*** Begin section ***

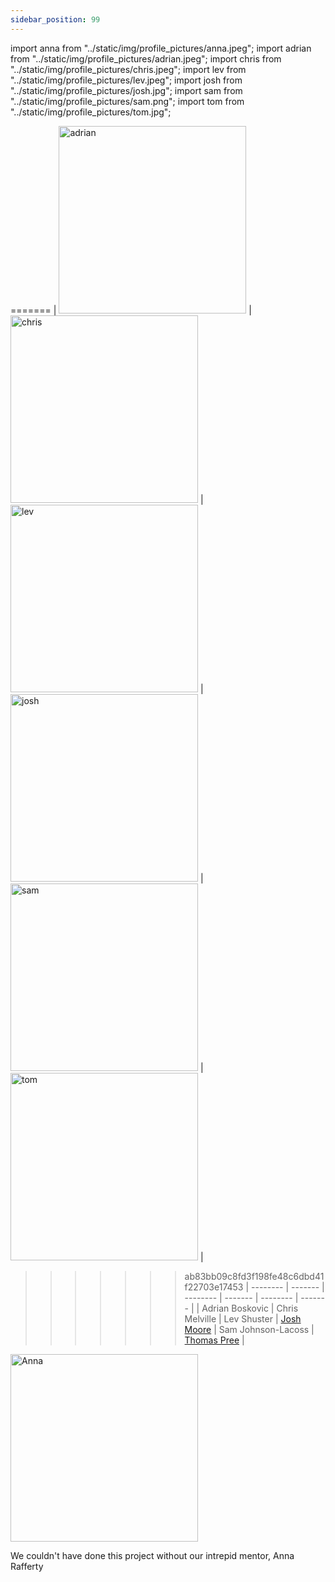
 ```yaml
---
sidebar_position: 99
---
```


import anna from "../static/img/profile_pictures/anna.jpeg";
import adrian from "../static/img/profile_pictures/adrian.jpeg";
import chris from "../static/img/profile_pictures/chris.jpeg";
import lev from "../static/img/profile_pictures/lev.jpeg";
import josh from "../static/img/profile_pictures/josh.jpg";
import sam from "../static/img/profile_pictures/sam.png";
import tom from "../static/img/profile_pictures/tom.jpg";


=======
| <img src={adrian} alt="adrian" width="300"></img> | <img src={chris} alt="chris" width="300"></img> | <img src={lev} alt="lev" width="300"></img> | <img src={josh} alt="josh" width="300"></img> | <img src={sam} alt="sam" width="300"></img> | <img src={tom} alt="tom" width="300"></img> |
>>>>>>> ab83bb09c8fd3f198fe48c6dbd41f22703e17453
| -------- | ------- | -------- | ------- | -------- | ------- |
| Adrian Boskovic | Chris Melville | Lev Shuster | [Josh Moore](https://learnmoore.org/josh/) | Sam Johnson-Lacoss | [Thomas Pree](mailto:tomrpree@gmail.com) |


<img src={anna} alt="Anna" width="300"></img>

We couldn't have done this project without our intrepid mentor, Anna Rafferty
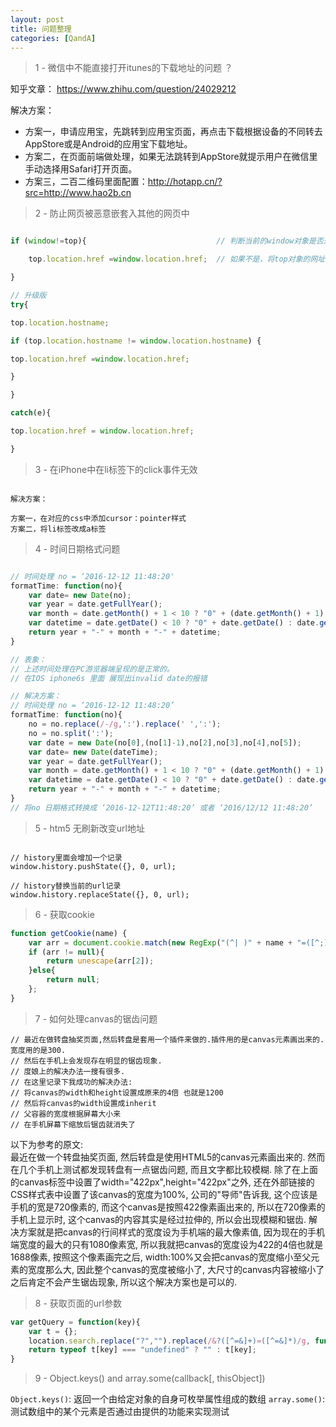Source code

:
 ```yaml
---
layout: post
title: 问题整理
categories: [QandA]
---
```


> 1 - 微信中不能直接打开itunes的下载地址的问题 ？

知乎文章：
https://www.zhihu.com/question/24029212

解决方案：
* 方案一，申请应用宝，先跳转到应用宝页面，再点击下载根据设备的不同转去AppStore或是Android的应用宝下载地址。
* 方案二，在页面前端做处理，如果无法跳转到AppStore就提示用户在微信里手动选择用Safari打开页面。
* 方案三，二百二维码里面配置：http://hotapp.cn/?src=http://www.hao2b.cn

> 2 - 防止网页被恶意嵌套入其他的网页中

```js

if (window!=top){                             // 判断当前的window对象是否是top对象

    top.location.href =window.location.href;  // 如果不是，将top对象的网址自动导向被嵌入网页的网址

}

// 升级版
try{

top.location.hostname;

if (top.location.hostname != window.location.hostname) {

top.location.href =window.location.href;

}

}

catch(e){

top.location.href = window.location.href;

}

```

> 3 - 在iPhone中在li标签下的click事件无效

```

解决方案：

方案一，在对应的css中添加cursor：pointer样式
方案二，将li标签改成a标签
```

> 4 - 时间日期格式问题

```javascript

// 时间处理 no = ‘2016-12-12 11:48:20'
formatTime: function(no){
    var date= new Date(no);
    var year = date.getFullYear();
    var month = date.getMonth() + 1 < 10 ? "0" + (date.getMonth() + 1) : date.getMonth() + 1;
    var datetime = date.getDate() < 10 ? "0" + date.getDate() : date.getDate();
    return year + "-" + month + "-" + datetime;
}

// 表象：
// 上述时间处理在PC游览器端呈现的是正常的。
// 在IOS iphone6s 里面 展现出invalid date的报错

// 解决方案：
// 时间处理 no = ‘2016-12-12 11:48:20’
formatTime: function(no){
    no = no.replace(/-/g,':').replace(' ',':');
    no = no.split(':');
    var date = new Date(no[0],(no[1]-1),no[2],no[3],no[4],no[5]);
    var date= new Date(dateTime);
    var year = date.getFullYear();
    var month = date.getMonth() + 1 < 10 ? "0" + (date.getMonth() + 1) : date.getMonth() + 1;
    var datetime = date.getDate() < 10 ? "0" + date.getDate() : date.getDate();
    return year + "-" + month + "-" + datetime;
}
// 将no 日期格式转换成 ‘2016-12-12T11:48:20’ 或者 ‘2016/12/12 11:48:20’
```

> 5 - htm5 无刷新改变url地址

```

// history里面会增加一个记录
window.history.pushState({}, 0, url);

// history替换当前的url记录
window.history.replaceState({}, 0, url);
```
> 6 - 获取cookie

```js
function getCookie(name) {
    var arr = document.cookie.match(new RegExp("(^| )" + name + "=([^;]*)(;|$)"));
    if (arr != null){
        return unescape(arr[2]);
    }else{
        return null;
    };
}
```

> 7 - 如何处理canvas的锯齿问题

```
// 最近在做转盘抽奖页面,然后转盘是套用一个插件来做的.插件用的是canvas元素画出来的. 宽度用的是300.
// 然后在手机上会发现存在明显的锯齿现象.
// 度娘上的解决办法一搜有很多.
// 在这里记录下我成功的解决办法:
// 将canvas的width和height设置成原来的4倍 也就是1200
// 然后将canvas的width设置成inherit
// 父容器的宽度根据屏幕大小来
// 在手机屏幕下缩放后锯齿就消失了
```
以下为参考的原文:
<br/>
最近在做一个转盘抽奖页面, 然后转盘是使用HTML5的canvas元素画出来的. 然而在几个手机上测试都发现转盘有一点锯齿问题, 而且文字都比较模糊.
除了在上面的canvas标签中设置了width="422px",height="422px"之外, 还在外部链接的CSS样式表中设置了该canvas的宽度为100%, 公司的"导师"告诉我,
这个应该是手机的宽是720像素的, 而这个canvas是按照422像素画出来的, 所以在720像素的手机上显示时, 这个canvas的内容其实是经过拉伸的,
所以会出现模糊和锯齿. 解决方案就是把canvas的行间样式的宽度设为手机端的最大像素值, 因为现在的手机端宽度的最大的只有1080像素宽,
所以我就把canvas的宽度设为422的4倍也就是1688像素, 按照这个像素画完之后, width:100%又会把canvas的宽度缩小至父元素的宽度那么大,
因此整个canvas的宽度被缩小了, 大尺寸的canvas内容被缩小了之后肯定不会产生锯齿现象, 所以这个解决方案也是可以的.

> 8 - 获取页面的url参数

```js
var getQuery = function(key){
    var t = {};
    location.search.replace("?","").replace(/&?([^=&]+)=([^=&]*)/g, function($0, $1,$2){ t[$1] = $2; });
    return typeof t[key] === "undefined" ? "" : t[key];
}
```

> 9 - Object.keys() and array.some(callback[, thisObject])

`Object.keys()`: 返回一个由给定对象的自身可枚举属性组成的数组
`array.some()`: 测试数组中的某个元素是否通过由提供的功能来实现测试
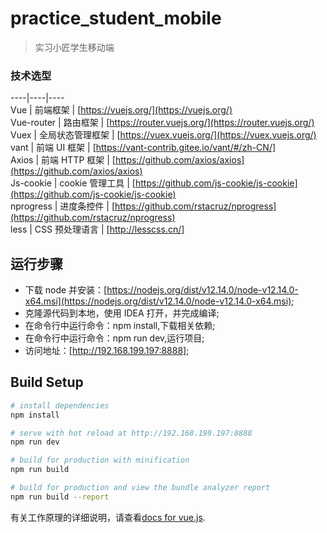 # practice_student_mobile

> 实习小匠学生移动端

### 技术选型

----|----|----
</br>
Vue | 前端框架 | [https://vuejs.org/](https://vuejs.org/)</br>
Vue-router | 路由框架 | [https://router.vuejs.org/](https://router.vuejs.org/)</br>
Vuex | 全局状态管理框架 | [https://vuex.vuejs.org/](https://vuex.vuejs.org/)</br>
vant | 前端 UI 框架 | [https://vant-contrib.gitee.io/vant/#/zh-CN/]</br>
Axios | 前端 HTTP 框架 | [https://github.com/axios/axios](https://github.com/axios/axios)</br>
Js-cookie | cookie 管理工具 | [https://github.com/js-cookie/js-cookie](https://github.com/js-cookie/js-cookie)</br>
nprogress | 进度条控件 | [https://github.com/rstacruz/nprogress](https://github.com/rstacruz/nprogress)</br>
less | CSS 预处理语言 | [http://lesscss.cn/]</br>

## 运行步骤

- 下载 node 并安装：[https://nodejs.org/dist/v12.14.0/node-v12.14.0-x64.msi](https://nodejs.org/dist/v12.14.0/node-v12.14.0-x64.msi);
- 克隆源代码到本地，使用 IDEA 打开，并完成编译;
- 在命令行中运行命令：npm install,下载相关依赖;
- 在命令行中运行命令：npm run dev,运行项目;
- 访问地址：[http://192.168.199.197:8888];

## Build Setup

```bash
# install dependencies
npm install

# serve with hot reload at http://192.168.199.197:8888
npm run dev

# build for production with minification
npm run build

# build for production and view the bundle analyzer report
npm run build --report
```

有关工作原理的详细说明，请查看[docs for vue.js](https://cn.vuejs.org/v2/guide/).
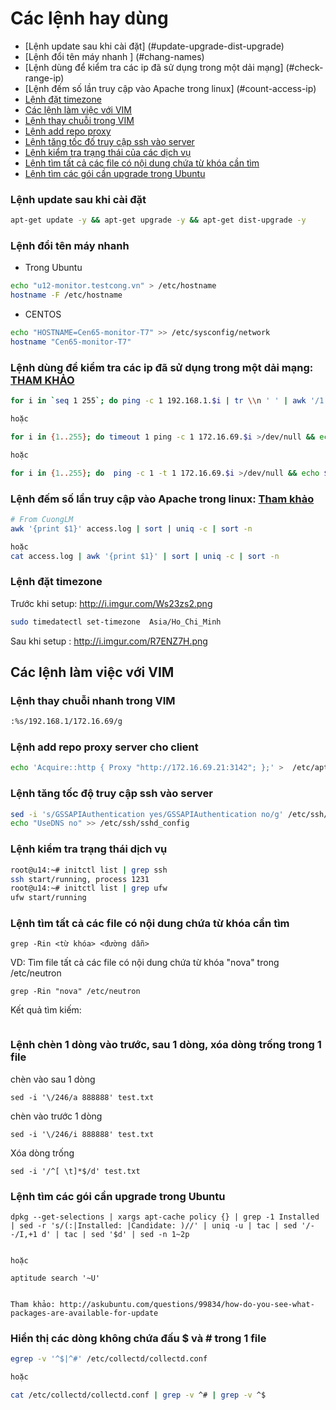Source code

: Các lệnh hay dùng
==================


* [Lệnh update sau khi cài đặt] (#update-upgrade-dist-upgrade)
* [Lệnh đổi tên máy nhanh ] (#chang-names)
* [Lệnh dùng để kiểm tra các ip đã sử dụng trong một dải mạng] (#check-range-ip)
* [Lệnh đếm số lần truy cập vào Apache trong linux] (#count-access-ip)
* [Lệnh đặt timezone](#set-timezone)
* [Các lệnh làm việc với VIM](#VIM)
* [Lệnh thay chuỗi trong VIM](#thay-chuoi-vim)
* [Lệnh add repo proxy](#add-repo-proxy)
* [Lệnh tăng tốc đố truy cập ssh vào server](#ssh)
* [Lệnh kiểm tra trạng thái của các dịch vụ](#dichvu)
* [Lệnh tìm tất cả các file có nội dung chứa từ khóa cần tìm](#grep)
* [Lệnh tìm các gói cần upgrade trong Ubuntu](#packageupdate)

<a name="update-upgrade-dist-upgrade"></a>
### Lệnh update sau khi cài đặt 
```sh
apt-get update -y && apt-get upgrade -y && apt-get dist-upgrade -y
```

<a name="chang-names"> </a>
### Lệnh đổi tên máy nhanh 
- Trong Ubuntu
```sh
echo "u12-monitor.testcong.vn" > /etc/hostname
hostname -F /etc/hostname
```
- CENTOS
```sh
echo "HOSTNAME=Cen65-monitor-T7" >> /etc/sysconfig/network
hostname "Cen65-monitor-T7"
```

<a name="check-range-ip"> </a>
### Lệnh dùng để kiểm tra các ip đã sử dụng trong một dải mạng: [THAM KHẢO](http://etherealmind.com/tech-notes-ping-sweep-ip-subnet/)

```sh
for i in `seq 1 255`; do ping -c 1 192.168.1.$i | tr \\n ' ' | awk '/1 received/ {print $2}'; done 

hoặc

for i in {1..255}; do timeout 1 ping -c 1 172.16.69.$i >/dev/null && echo $_; done

hoặc

for i in {1..255}; do  ping -c 1 -t 1 172.16.69.$i >/dev/null && echo $_; done
```

<a name="count-access-ip"> </a>
### Lệnh đếm số lần truy cập vào Apache trong linux: [Tham khảo](http://frustratedtech.com/post/30324903133/count-ip-addresses-in-apache-access-logs)
```sh
# From CuongLM
awk '{print $1}' access.log | sort | uniq -c | sort -n

hoặc
cat access.log | awk '{print $1}' | sort | uniq -c | sort -n
```

<a name="set-timezone"> </a>
### Lệnh đặt timezone
Trước khi setup: http://i.imgur.com/Ws23zs2.png
```sh
sudo timedatectl set-timezone  Asia/Ho_Chi_Minh
```
Sau khi setup : http://i.imgur.com/R7ENZ7H.png

<a name="VIM"> </a>
## Các lệnh làm việc với VIM

<a name="thay-chuoi-vim"> </a>
### Lệnh thay chuỗi nhanh trong VIM
```sh
:%s/192.168.1/172.16.69/g
```
<a name="add-repo-proxy"></a>
### Lệnh add repo proxy server cho client
```sh
echo 'Acquire::http { Proxy "http://172.16.69.21:3142"; };' >  /etc/apt/apt.conf.d/02proxy
```
<a name="ssh"></a>
### Lệnh tăng tốc độ truy cập ssh vào server
```sh
sed -i 's/GSSAPIAuthentication yes/GSSAPIAuthentication no/g' /etc/ssh/sshd_config
echo "UseDNS no" >> /etc/ssh/sshd_config
```

<a name="dichvu"></a>
### Lệnh kiểm tra trạng thái dịch vụ
```sh
root@u14:~# initctl list | grep ssh
ssh start/running, process 1231
root@u14:~# initctl list | grep ufw
ufw start/running
```

<a name="grep"></a>
### Lệnh tìm tất cả các file có nội dung chứa từ khóa cần tìm
```
grep -Rin <từ khóa> <đường dẫn>
```
VD: Tìm file tất cả các file có nội dung chứa từ khóa "nova" trong /etc/neutron
```
grep -Rin "nova" /etc/neutron
```
Kết quả tìm kiếm:

<img class="image__pic js-image-pic" src="http://i.imgur.com/nMMb860.png" alt="" id="screenshot-image">

### Lệnh chèn 1 dòng vào trước, sau 1 dòng, xóa dòng trống trong 1 file
chèn vào sau 1 dòng
```
sed -i '\/246/a 888888' test.txt
```
chèn vào trước 1 dòng
```
sed -i '\/246/i 888888' test.txt
```
Xóa dòng trống
```
sed -i '/^[ \t]*$/d' test.txt
```

<a name="packageupdate"></a>
### Lệnh tìm các gói cần upgrade trong Ubuntu
```
dpkg --get-selections | xargs apt-cache policy {} | grep -1 Installed | sed -r 's/(:|Installed: |Candidate: )//' | uniq -u | tac | sed '/--/I,+1 d' | tac | sed '$d' | sed -n 1~2p


hoặc

aptitude search '~U'


Tham khảo: http://askubuntu.com/questions/99834/how-do-you-see-what-packages-are-available-for-update
```

<a name="egrep-filter"></a>
### Hiển thị các dòng không chứa đấu $ và # trong 1 file 

```sh
egrep -v '^$|^#' /etc/collectd/collectd.conf

hoặc 

cat /etc/collectd/collectd.conf | grep -v ^# | grep -v ^$
```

*** End section ***

- [Work item]: In the records above, find every line with the word "truy" and copy it.

- [Expected answer]:
* [Lệnh đếm số lần truy cập vào Apache trong linux] (#count-access-ip)
* [Lệnh tăng tốc đố truy cập ssh vào server](#ssh)
### Lệnh đếm số lần truy cập vào Apache trong linux: [Tham khảo](http://frustratedtech.com/post/30324903133/count-ip-addresses-in-apache-access-logs)
### Lệnh tăng tốc độ truy cập ssh vào server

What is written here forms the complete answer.